[Exercise materials — start]
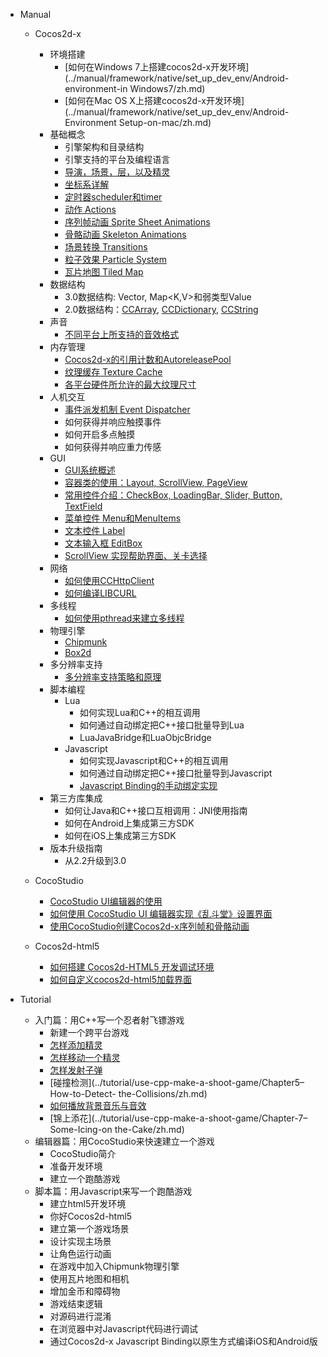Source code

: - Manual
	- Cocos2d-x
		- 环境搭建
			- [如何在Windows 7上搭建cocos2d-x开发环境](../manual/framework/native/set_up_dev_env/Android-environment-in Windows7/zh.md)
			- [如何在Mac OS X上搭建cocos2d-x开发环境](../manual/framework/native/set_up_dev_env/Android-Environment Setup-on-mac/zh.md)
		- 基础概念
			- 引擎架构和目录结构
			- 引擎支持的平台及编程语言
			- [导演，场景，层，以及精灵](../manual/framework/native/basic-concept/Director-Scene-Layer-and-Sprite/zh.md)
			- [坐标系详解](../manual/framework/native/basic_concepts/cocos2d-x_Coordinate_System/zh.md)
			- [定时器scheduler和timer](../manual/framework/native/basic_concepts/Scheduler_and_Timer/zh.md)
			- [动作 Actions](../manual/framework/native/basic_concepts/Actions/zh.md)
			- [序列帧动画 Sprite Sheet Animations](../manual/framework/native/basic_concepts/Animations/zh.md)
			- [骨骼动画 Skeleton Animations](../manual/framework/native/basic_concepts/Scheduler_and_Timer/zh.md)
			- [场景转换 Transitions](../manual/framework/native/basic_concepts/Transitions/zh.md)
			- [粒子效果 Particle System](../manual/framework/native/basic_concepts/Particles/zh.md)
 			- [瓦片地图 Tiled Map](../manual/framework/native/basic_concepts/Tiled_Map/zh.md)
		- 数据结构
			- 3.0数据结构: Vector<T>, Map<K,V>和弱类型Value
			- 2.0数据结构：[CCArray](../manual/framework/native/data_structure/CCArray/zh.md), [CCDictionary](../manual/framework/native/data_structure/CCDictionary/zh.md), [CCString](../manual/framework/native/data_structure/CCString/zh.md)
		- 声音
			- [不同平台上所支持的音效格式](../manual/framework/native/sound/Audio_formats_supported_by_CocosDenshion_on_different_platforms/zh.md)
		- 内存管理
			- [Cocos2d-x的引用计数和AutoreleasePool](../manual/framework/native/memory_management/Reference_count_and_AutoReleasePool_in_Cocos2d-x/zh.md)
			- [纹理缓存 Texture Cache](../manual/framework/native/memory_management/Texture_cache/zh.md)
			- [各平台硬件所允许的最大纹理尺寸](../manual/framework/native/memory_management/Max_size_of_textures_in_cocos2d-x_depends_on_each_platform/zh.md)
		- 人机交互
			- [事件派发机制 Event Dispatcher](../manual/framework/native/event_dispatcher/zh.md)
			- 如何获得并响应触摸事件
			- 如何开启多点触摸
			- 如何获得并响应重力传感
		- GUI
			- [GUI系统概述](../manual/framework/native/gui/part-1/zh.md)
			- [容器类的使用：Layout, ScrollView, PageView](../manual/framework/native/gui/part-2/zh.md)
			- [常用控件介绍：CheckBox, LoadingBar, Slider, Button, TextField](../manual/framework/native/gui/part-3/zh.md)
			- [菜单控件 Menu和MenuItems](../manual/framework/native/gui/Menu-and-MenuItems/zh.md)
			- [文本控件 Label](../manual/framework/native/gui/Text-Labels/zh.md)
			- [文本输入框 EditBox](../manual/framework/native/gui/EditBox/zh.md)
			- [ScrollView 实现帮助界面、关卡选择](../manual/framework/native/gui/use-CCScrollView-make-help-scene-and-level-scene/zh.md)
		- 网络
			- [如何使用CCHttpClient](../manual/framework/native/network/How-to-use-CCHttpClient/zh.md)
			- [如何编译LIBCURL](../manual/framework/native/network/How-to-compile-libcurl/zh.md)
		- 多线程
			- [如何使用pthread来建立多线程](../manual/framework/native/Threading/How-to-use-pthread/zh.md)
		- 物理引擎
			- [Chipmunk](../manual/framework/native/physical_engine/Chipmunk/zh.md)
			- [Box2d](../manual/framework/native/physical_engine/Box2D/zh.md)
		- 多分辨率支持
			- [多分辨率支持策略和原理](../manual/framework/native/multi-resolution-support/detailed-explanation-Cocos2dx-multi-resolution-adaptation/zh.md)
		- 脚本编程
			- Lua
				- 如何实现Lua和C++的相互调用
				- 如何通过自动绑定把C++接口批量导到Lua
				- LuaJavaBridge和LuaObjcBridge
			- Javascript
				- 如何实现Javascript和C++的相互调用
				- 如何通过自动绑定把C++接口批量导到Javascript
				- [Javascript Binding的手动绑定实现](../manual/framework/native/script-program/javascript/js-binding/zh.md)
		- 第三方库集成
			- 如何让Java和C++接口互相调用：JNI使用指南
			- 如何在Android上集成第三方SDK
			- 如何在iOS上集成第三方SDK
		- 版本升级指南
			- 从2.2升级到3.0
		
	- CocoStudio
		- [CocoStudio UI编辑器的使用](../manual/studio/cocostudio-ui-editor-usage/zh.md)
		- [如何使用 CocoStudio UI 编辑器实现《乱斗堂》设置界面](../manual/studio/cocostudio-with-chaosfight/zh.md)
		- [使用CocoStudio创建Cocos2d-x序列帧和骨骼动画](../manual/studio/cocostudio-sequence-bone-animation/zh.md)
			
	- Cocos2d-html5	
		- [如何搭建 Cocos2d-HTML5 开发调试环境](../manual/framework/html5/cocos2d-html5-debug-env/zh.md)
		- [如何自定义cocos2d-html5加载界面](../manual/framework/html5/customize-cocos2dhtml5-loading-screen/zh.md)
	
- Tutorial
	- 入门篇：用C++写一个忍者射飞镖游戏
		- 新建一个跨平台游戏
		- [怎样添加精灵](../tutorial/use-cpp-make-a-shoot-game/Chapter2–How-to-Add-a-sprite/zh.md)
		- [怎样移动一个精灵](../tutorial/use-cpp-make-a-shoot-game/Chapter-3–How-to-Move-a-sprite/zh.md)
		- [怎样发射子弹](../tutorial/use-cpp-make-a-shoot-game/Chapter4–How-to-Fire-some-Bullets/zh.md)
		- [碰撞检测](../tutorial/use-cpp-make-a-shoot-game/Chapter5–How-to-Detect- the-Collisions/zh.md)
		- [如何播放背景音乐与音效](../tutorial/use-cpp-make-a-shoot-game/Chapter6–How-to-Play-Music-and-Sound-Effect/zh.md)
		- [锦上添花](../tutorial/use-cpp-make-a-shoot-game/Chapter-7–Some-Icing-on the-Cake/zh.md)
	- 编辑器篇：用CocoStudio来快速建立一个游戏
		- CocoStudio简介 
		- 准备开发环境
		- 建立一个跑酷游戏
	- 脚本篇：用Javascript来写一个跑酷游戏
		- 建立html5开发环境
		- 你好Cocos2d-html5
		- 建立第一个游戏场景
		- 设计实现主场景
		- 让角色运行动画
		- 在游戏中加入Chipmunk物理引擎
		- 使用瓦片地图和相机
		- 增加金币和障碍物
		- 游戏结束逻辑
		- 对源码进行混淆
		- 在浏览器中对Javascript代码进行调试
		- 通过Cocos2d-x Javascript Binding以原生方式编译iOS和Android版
[Exercise materials — finish]
[Exercise materials — start]
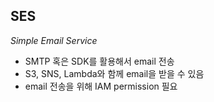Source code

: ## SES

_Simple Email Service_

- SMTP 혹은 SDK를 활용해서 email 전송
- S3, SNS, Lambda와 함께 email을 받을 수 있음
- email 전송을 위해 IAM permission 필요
[Exercise materials — finish]
**Task requirements:** Print exactly the lines above from the one with "- CocoStudio简介" to the one with "- 通过Cocos2d-x Javascript", including both.

**Answer:**
		- CocoStudio简介 
		- 准备开发环境
		- 建立一个跑酷游戏
	- 脚本篇：用Javascript来写一个跑酷游戏
		- 建立html5开发环境
		- 你好Cocos2d-html5
		- 建立第一个游戏场景
		- 设计实现主场景
		- 让角色运行动画
		- 在游戏中加入Chipmunk物理引擎
		- 使用瓦片地图和相机
		- 增加金币和障碍物
		- 游戏结束逻辑
		- 对源码进行混淆
		- 在浏览器中对Javascript代码进行调试
		- 通过Cocos2d-x Javascript Binding以原生方式编译iOS和Android版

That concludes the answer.